• **Exercise directions**
Start at the line that contains "y estado. (1 Punto)" in the listing below and extract every line through the last, exactly; leave pictures out.

/---

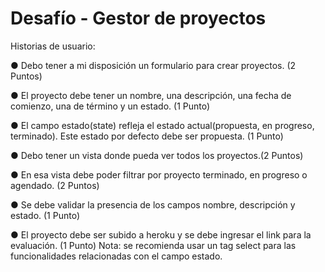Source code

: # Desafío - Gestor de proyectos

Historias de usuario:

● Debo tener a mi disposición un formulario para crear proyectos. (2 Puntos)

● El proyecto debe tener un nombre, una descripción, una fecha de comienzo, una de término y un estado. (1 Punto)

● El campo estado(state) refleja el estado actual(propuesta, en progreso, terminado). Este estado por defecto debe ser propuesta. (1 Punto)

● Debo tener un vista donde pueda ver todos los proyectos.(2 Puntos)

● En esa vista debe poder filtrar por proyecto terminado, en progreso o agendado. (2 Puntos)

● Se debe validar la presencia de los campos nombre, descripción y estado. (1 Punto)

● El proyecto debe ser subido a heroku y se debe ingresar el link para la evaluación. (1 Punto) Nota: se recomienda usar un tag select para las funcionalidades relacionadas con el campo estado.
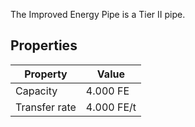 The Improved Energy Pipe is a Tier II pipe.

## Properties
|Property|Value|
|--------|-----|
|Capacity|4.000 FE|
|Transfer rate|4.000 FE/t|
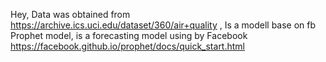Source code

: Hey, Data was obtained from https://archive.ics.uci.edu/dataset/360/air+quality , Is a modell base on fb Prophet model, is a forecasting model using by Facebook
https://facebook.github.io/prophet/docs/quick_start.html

\---

• **Solution to the exercise**
● Se debe validar la presencia de los campos nombre, descripción y estado. (1 Punto)

● El proyecto debe ser subido a heroku y se debe ingresar el link para la evaluación. (1 Punto) Nota: se recomienda usar un tag select para las funcionalidades relacionadas con el campo estado.
 The Improved Energy Pipe is a Tier II pipe.

## Properties
|Property|Value|
|--------|-----|
|Capacity|4.000 FE|
|Transfer rate|4.000 FE/t|
Source code

: Hey, Data was obtained from https://archive.ics.uci.edu/dataset/360/air+quality , Is a modell base on fb Prophet model, is a forecasting model using by Facebook
https://facebook.github.io/prophet/docs/quick_start.html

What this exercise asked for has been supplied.